Here's how I would alter the code fragment in your email message to address
this issue.
pragma.enable("easy-return")
pragma.disable("explicit-result-guard")
pragma.enable("easy-when")
def [result,resolver] := Ref.promise()
var sum := 0 # sum often used below where "result" was originally used
for computer in computers {
# We provide job to a computer
if (currentInterval >= intervals.size()) {
# every interval has been submitted, we stop (this is the simple
# version)
break
}
def launch_compute() {
# This method launches a computation on computer.

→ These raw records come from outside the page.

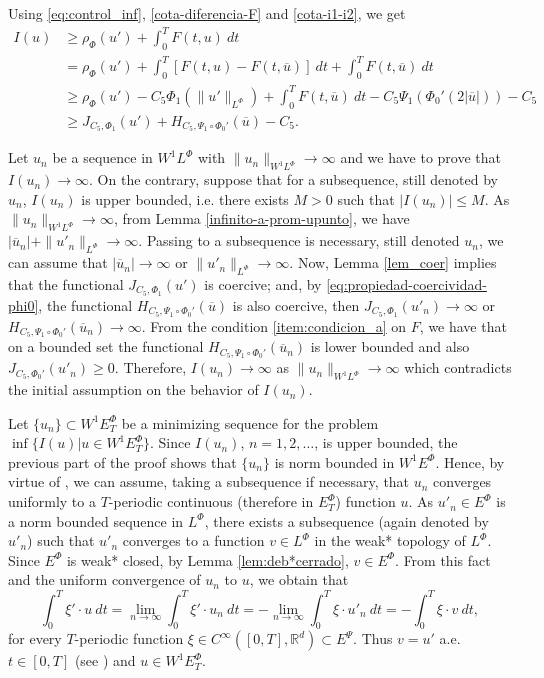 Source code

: \documentclass[twoside]{article}
\theoremstyle{remark}
\newcommand{\orlnor}{\|_{L^{\Phi}}}
\newcommand{\lphi}{L^{\Phi}}
\newcommand{\ephi}{E^{\Phi}}
\newcommand{\wphi}{W^{1}\lphi}
\newcommand{\wphiet}{W^{1}\ephi_T}
\newcommand{\wphie}{W^{1}\ephi}
\newcommand{\sobnor}{\|_{W^{1}\lphi}}
\newcommand{\rr}{\mathbb{R}}
\renewcommand{\leq}{\leqslant}
\renewcommand{\geq}{\geqslant}
\newcommand{\epsi}{E^{\Psi}}
\begin{document}
Using  \eqref{eq:control_inf},  \eqref{cota-diferencia-F} and
\eqref{cota-i1-i2}, we get
\begin{equation}\label{cota_inf_I}
\begin{split}
I(u)&
\geq\rho_{\Phi}(u')+\int_0^TF(t,u)\ dt
\\ 
&=\rho_{\Phi}( u')+ \int_0^T \left[F(t,u)-F(t,\overline{u})\right]\ dt
+  \int_0^TF(t,\overline{u})\ dt
\\
&\geq \rho_{\Phi}( u')
-C_5 \Phi_1(\|u'\orlnor)
+\int_0^TF(t,\overline{u})\ dt-
C_5 \Psi_1(\Phi_0'(2|\overline{u}|))-
C_5
\\
&\geq 
J_{C_5,\Phi_1}(u')
+H_{C_5, \Psi_1\circ\Phi_0'}(\overline{u})
-C_5.
\end{split}
\end{equation}



Let $u_n$ be  a sequence in $\wphi$ with
$\|u_n\sobnor\to\infty$ and we have to prove that $I(u_n)\to\infty$.
On the contrary, suppose  that for a subsequence,
still denoted by $u_n$, $I(u_n)$ is upper bounded, i.e. there exists $M>0$ such that $|I(u_{n})|\leq M$.
As $\|u_n\sobnor\to\infty$, from Lemma \ref{infinito-a-prom-upunto},  we have $|\overline{u}_n|+\|u'_n\orlnor\to \infty$. Passing to a subsequence is necessary, still denoted $u_n$, we can assume that $|\overline{u}_n|\to \infty$ or $\|u'_n\orlnor\to \infty$.
Now, Lemma \ref{lem_coer} implies that the functional $J_{C_5,\Phi_1}(u')$ is coercive;
and, by \eqref{eq:propiedad-coercividad-phi0},
the functional $H_{C_5,\Psi_1\circ\Phi_0'}(\overline{u})$ is also coercive, then
$J_{C_5,\Phi_1}(u'_n) \to \infty$ or $H_{C_5,\Psi_1\circ\Phi_0'}(\overline{u}_n)\to \infty$.
From the condition \eqref{item:condicion_a}  on $F$, we have that on a bounded set the functional $H_{C_5,\Psi_1\circ\Phi_0'}(\overline{u}_n)$ is lower bounded and
also $J_{C_5,\Phi_0'}(u'_n)\geq 0$.
Therefore,  $I(u_n)\to\infty$ as $\|u_n\sobnor\to\infty$ which contradicts the initial assumption on the behavior of $I(u_n)$.

Let $\{u_n\}\subset \wphiet$  be a  minimizing sequence for the problem  $\inf\{I(u)|u\in\wphiet\}$.
Since  $I(u_n)$, $n=1,2,\ldots$,  is upper bounded, the previous part of the proof shows that $\{u_n\}$ is norm bounded in $\wphie$. Hence, by virtue of  \cite[Cor. 2.2]{ABGMS2015}, we can assume, taking a subsequence if necessary, that $u_n$ converges uniformly to a $T$-periodic continuous (therefore in $\ephi_T$)  function $u$. As $u'_n \in \ephi$ is a norm bounded sequence in $\lphi$,
there exists a subsequence (again denoted by $u'_n$) such that $u'_n$ converges to a function $v\in\lphi$ in the weak* topology of $\lphi$.
Since $\ephi$ is weak* closed, by Lemma \ref{lem:deb*cerrado}, $v\in \ephi$. From this fact and the uniform convergence of $u_n$ to $u$, we obtain that
\[
\int_0^T\xi'\cdot u\ dt=\lim_{n\to\infty}\int_0^T\xi'\cdot u_n \ dt=
-\lim_{n\to\infty}\int_0^T\xi\cdot u'_n\ dt=-\int_0^T\xi\cdot v\ dt,
\]
for every $T$-periodic function $\xi\in C^{\infty}([0,T],\rr^d)\subset\epsi$.
Thus $v=u'$ a.e. $t\in [0,T]$ (see \cite[p. 6]{mawhin2010critical}) and $u\in\wphiet$.
\end{document}
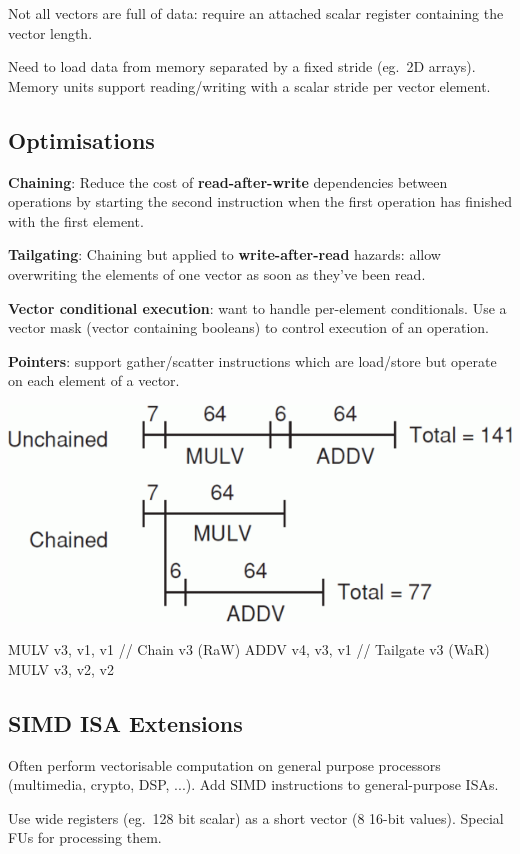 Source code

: \documentclass[a4paper, 11pt]{article}
\begin{document}
{{        Not all vectors are full of data: require an attached scalar register containing the vector length.

        Need to load data from memory separated by a fixed stride (eg.\ 2D arrays). Memory units support reading/writing with a scalar stride per vector element.
    }
    \subsection*{Optimisations}
    {
        \begin{minipage}[t]{0.6\textwidth}
        \textbf{Chaining}: Reduce the cost of \textbf{read-after-write} dependencies between operations by starting the second instruction when the first operation has finished with the first element.

        \textbf{Tailgating}: Chaining but applied to \textbf{write-after-read} hazards: allow overwriting the elements of one vector as soon as they've been read.

        \textbf{Vector conditional execution}: want to handle per-element conditionals. Use a vector mask (vector containing booleans) to control execution of an operation.

        \textbf{Pointers}: support gather/scatter instructions which are load/store but operate on each element of a vector.
        \end{minipage}
        \hspace{5mm}
        \begin{minipage}[t]{0.35\textwidth}
        \vspace{0pt}
        \centering
        \includegraphics[width=\textwidth]{vector-chaining.png}
        \begin{monospacefigure}
        MULV v3, v1, v1
        // Chain v3 (RaW)
        ADDV v4, v3, v1
        // Tailgate v3 (WaR)
        MULV v3, v2, v2
        \end{monospacefigure}
        \end{minipage}
    }
    \subsection*{SIMD ISA Extensions}
    {
        Often perform vectorisable computation on general purpose processors (multimedia, crypto, DSP, ...). Add SIMD instructions to general-purpose ISAs.

        Use wide registers (eg.\ 128 bit scalar) as a short vector (8 16-bit values). Special FUs for processing them.
    }
}
\end{document}
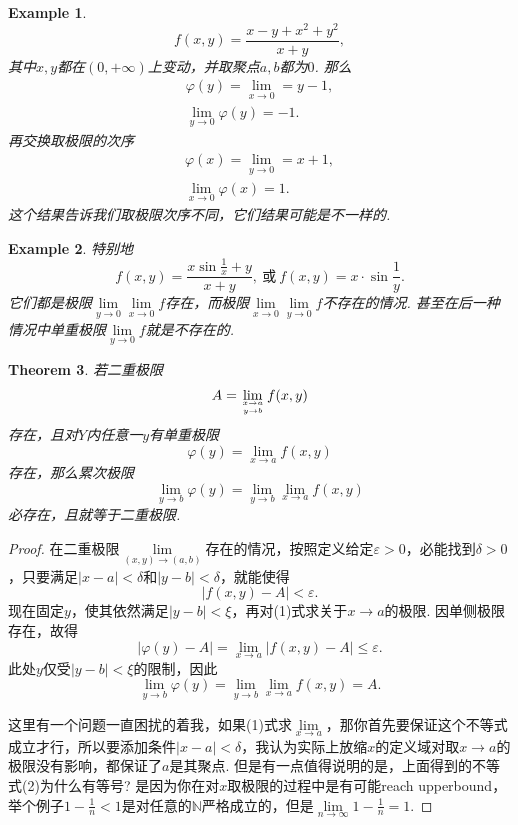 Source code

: \documentclass{article}
\newtheorem{theorem}{Theorem}[section]
\newtheorem{example}[theorem]{Example}
\begin{document}
\begin{example}
\rm $$
	f(x,y) = \frac{x-y + x^2 + y^2}{x + y},
$$
其中$x,y$都在$(0,+\infty)$上变动，并取聚点$a,b$都为$0$. 那么
$$
\begin{array}{l}
\varphi(y) = \lim\limits_{x \rightarrow 0} = y -1, \\
\lim\limits_{y \rightarrow 0} \varphi(y) = -1.
\end{array}
$$
再交换取极限的次序
$$
\begin{array}{l}
\varphi(x) = \lim\limits_{y \rightarrow 0} = x+1, \\
\lim\limits_{x \rightarrow 0} \varphi(x) = 1.
\end{array}
$$
{\color{red} 这个结果告诉我们取极限次序不同，它们结果可能是不一样的}.
\end{example}

\begin{example}
\rm 特别地
$$
f(x,y) = \frac{x\sin\frac{1}{x} + {y}}{x+y},~\text{或}~f(x,y)= x \cdot \sin\frac{1}{y}.
$$
它们都是极限$\lim\limits_{y \rightarrow 0}\lim\limits_{x \rightarrow 0}f$存在，而极限$\lim\limits_{x \rightarrow 0}\lim\limits_{y \rightarrow 0}f$不存在的情况. 甚至在后一种情况中单重极限$\lim\limits_{y \rightarrow 0}f$就是不存在的.
\end{example}

\begin{theorem}
\rm 若二重极限
$$
A = \lim\limits_{x \rightarrow a \atop y \rightarrow b}f(x,y)
$$
存在，且对$Y$内任意一$y$有单重极限
$$
\varphi(y) = \lim\limits_{x \rightarrow a}f(x,y)
$$
存在，那么累次极限
$$
\lim\limits_{y \rightarrow b}\varphi(y) = \lim\limits_{y \rightarrow b}\lim\limits_{x \rightarrow a}f(x,y)
$$
必存在，且就等于二重极限.
\end{theorem}

\begin{proof}
在二重极限$\lim\limits_{(x,y) \to (a,b)}$存在的情况，按照定义给定$\varepsilon >0$，必能找到$\delta > 0$，只要满足$|x - a| < \delta$和$|y-b| < \delta$，就能使得
\begin{equation}
|f(x,y) - A| < \varepsilon.
\end{equation}
现在固定$y$，使其依然满足$|y-b| < \xi$，再对(1)式求关于$x \to a$的极限. 因单侧极限存在，故得
\begin{equation}
|\varphi(y)-A| = \lim\limits_{x \to a}|f(x,y) - A|  \leq \varepsilon.
\end{equation}
此处$y$仅受$|y-b| < \xi$的限制，因此
$$
\lim\limits_{y \to b}\varphi(y) = \lim\limits_{y \to b}\lim\limits_{x \to a}f(x,y) = A.
$$

这里有一个问题一直困扰的着我，如果(1)式求$\lim\limits_{x \rightarrow a}$，那你首先要保证这个不等式成立才行，所以要添加条件$|x -a | < \delta$，我认为实际上放缩$x$的定义域对取$x \rightarrow a$的极限没有影响，都保证了$a$是其聚点. {\color{blue}但是有一点值得说明的是，上面得到的不等式(2)为什么有等号?} 是因为你在对$x$取极限的过程中是有可能reach upperbound，举个例子$1-\frac{1}{n} < 1$是对任意的$\mathbb{N}$严格成立的，但是$\lim\limits_{n \rightarrow \infty} 1-\frac{1}{n} = 1$. 
\end{proof}
\end{document}

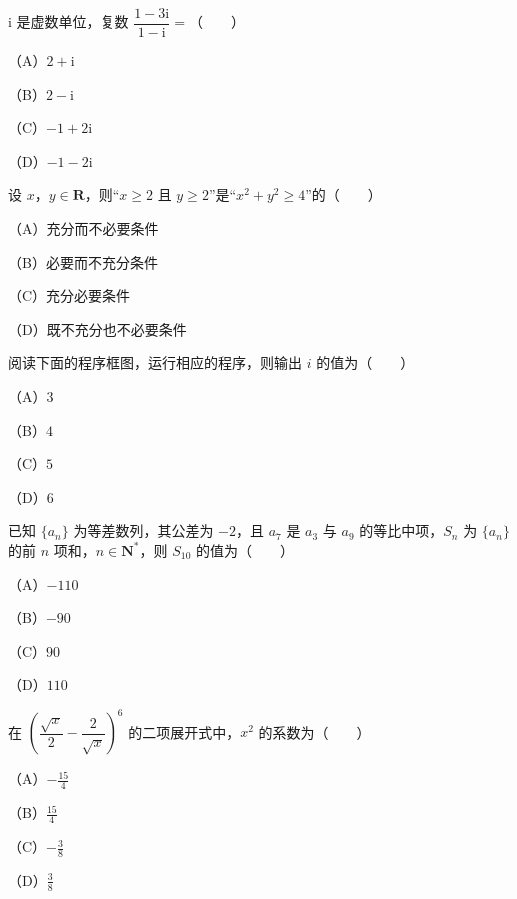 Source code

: \begin{question}
$\mathrm{i}$ 是虚数单位，复数 $\dfrac{1-3\mathrm{i}}{1-\mathrm{i}}=$\mbox{（　　）}

（A）$2+\mathrm{i}$

（B）$2-\mathrm{i}$

（C）$-1+2\mathrm{i}$

（D）$-1-2\mathrm{i}$

\end{question}
\begin{question}
设 $x$，$y\in\mathbf{R}$，则“$x\geqslant2$ 且 $y\geqslant2$”是“$x^2+y^2\geqslant4$”的\mbox{（　　）}

（A）充分而不必要条件

（B）必要而不充分条件

（C）充分必要条件

（D）既不充分也不必要条件

\Needspace{0.4\textheight}
\end{question}
\begin{question}
阅读下面的程序框图，运行相应的程序，则输出 $i$ 的值为\mbox{（　　）}

（A）$3$

（B）$4$

（C）$5$

（D）$6$
\nopagebreak[4]
\begin{center}\end{center}
\nopagebreak[4]
\end{question}
\begin{question}
已知 $\{a_n\}$ 为等差数列，其公差为 $-2$，且 $a_7$ 是 $a_3$ 与 $a_9$ 的等比中项，$S_n$ 为 $\{a_n\}$ 的前 $n$ 项和，$n\in\mathbf{N}^*$，则 $S_{10}$ 的值为\mbox{（　　）}

（A）$-110$

（B）$-90$

（C）$90$

（D）$110$

\end{question}
\begin{question}
在 $\left(\dfrac{\sqrt{x}}{2}-\dfrac{2}{\sqrt{x}}\right)^6$ 的二项展开式中，$x^2$ 的系数为\mbox{（　　）}

（A）$-\frac{15}{4}$

（B）$\frac{15}{4}$

（C）$-\frac38$

（D）$\frac38$

\Needspace{0.4\textheight}
\end{question}
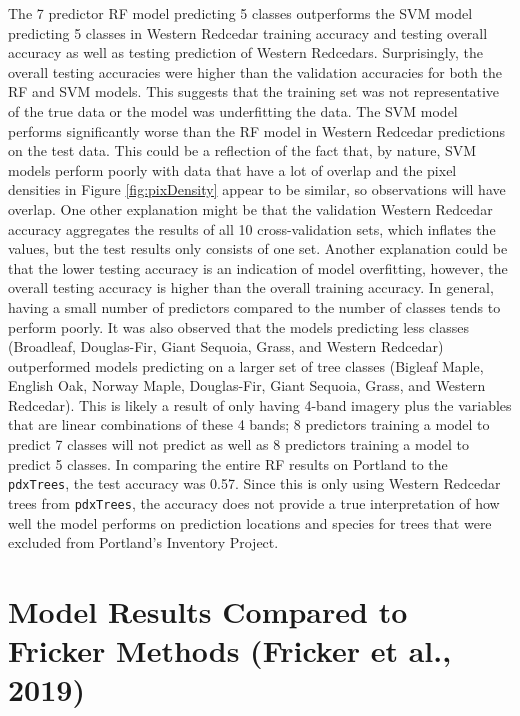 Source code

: \documentclass[12pt,twoside]{reedthesis}
\begin{document}
The 7 predictor RF model predicting 5 classes outperforms the SVM model predicting 5 classes in Western Redcedar training accuracy and testing overall accuracy as well as testing prediction of Western Redcedars. Surprisingly, the overall testing accuracies were higher than the validation accuracies for both the RF and SVM models. This suggests that the training set was not representative of the true data or the model was underfitting the data. The SVM model performs significantly worse than the RF model in Western Redcedar predictions on the test data. This could be a reflection of the fact that, by nature, SVM models perform poorly with data that have a lot of overlap and the pixel densities in Figure \ref{fig:pixDensity} appear to be similar, so observations will have overlap. One other explanation might be that the validation Western Redcedar accuracy aggregates the results of all 10 cross-validation sets, which inflates the values, but the test results only consists of one set. Another explanation could be that the lower testing accuracy is an indication of model overfitting, however, the overall testing accuracy is higher than the overall training accuracy. In general, having a small number of predictors compared to the number of classes tends to perform poorly. It was also observed that the models predicting less classes (Broadleaf, Douglas-Fir, Giant Sequoia, Grass, and Western Redcedar) outperformed models predicting on a larger set of tree classes (Bigleaf Maple, English Oak, Norway Maple, Douglas-Fir, Giant Sequoia, Grass, and Western Redcedar). This is likely a result of only having 4-band imagery plus the variables that are linear combinations of these 4 bands; 8 predictors training a model to predict 7 classes will not predict as well as 8 predictors training a model to predict 5 classes. In comparing the entire RF results on Portland to the \texttt{pdxTrees}, the test accuracy was 0.57. Since this is only using Western Redcedar trees from \texttt{pdxTrees}, the accuracy does not provide a true interpretation of how well the model performs on prediction locations and species for trees that were excluded from Portland's Inventory Project.

\hypertarget{model-results-compared-to-fricker-methods-fricker_convolutional_2019}{%
\section{Model Results Compared to Fricker Methods (Fricker et al., 2019)}\label{model-results-compared-to-fricker-methods-fricker_convolutional_2019}}
\end{document}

# It "recursively" calls itself when the computation
# terminates so as to launch a new computation on the
# same computer. If there are no more intervals to compute
# then we stop computing and, if the computation has not
# been stopped yet, we mark it with finished to true and
# reveal the final result of the computation
computing += 1
def res := computer <- compute(currentInterval)
when (res) -> {
computing -= 1
sum += res
if (currentInterval < intervals.size()) {
launch_compute()
currentInterval += 1
} else if (computing == 0) {
# no-one is calculating nothing and
# nothing remains to be computed...it is the end.
resolver.resolve(sum)
}
} catch e {
e.printStackTrace()
}
}
launch_compute()
currentInterval += 1
}
when (result) -> {
println(`result : $result`)
}
The first part calculates and reveals a result, the second part reacts to a
revealed result. With this separation, the first part is now more amenable to
being packaged as a reusable abstraction.
> A version of this algorithm for Mandala is available at
> http://mandala.sf.net and I am convinced that my E implementation is
> biased by my knowledge of the mandala one. Moreover, I am not
> enough used with the E way of thinking ;)
>
> So would you, E thinkers and experts, write this code this way ? If not, how ?
> Appreciations about the spaghetiness of E programs in general and how to
> avoid or become used with it would be appreciated.
With this one small change to your code above, I'd say it now reads like
reasonable E code. Starting from this, I would seek to abstract the first part
into a more generically reusable asynchronous control abstraction; but I'd
guess that this abstraction issue is independent of E vs Mandala.
You can forward declare a variable with a "def" with no right hand side. You
can then bind this forward declaration with "bind". So, depending on taste,
you may instead prefer the rewrite
def result
...
} else if (computing == 0) {
# ...
bind result := sum
...
I would consider either style to be good E code.
> P.S. I have joined a tgz with my source code just for the ones who may want
> to try. It uses code from Mandala, especially the math-related code so you
> will need mandala(http://mandala.sf.net) to run this and you will also need
> to read my explanations in PiComputer.e and PiManager.e....
Some further points from the code in your attachment:
* The "# E Sample" comments from Walnut are only there to signal updoc that
this html <pre> block should be processed as updoc input. There's no need to
include this comment in E code.
* I prefer the spacing "} else {" to "}else{".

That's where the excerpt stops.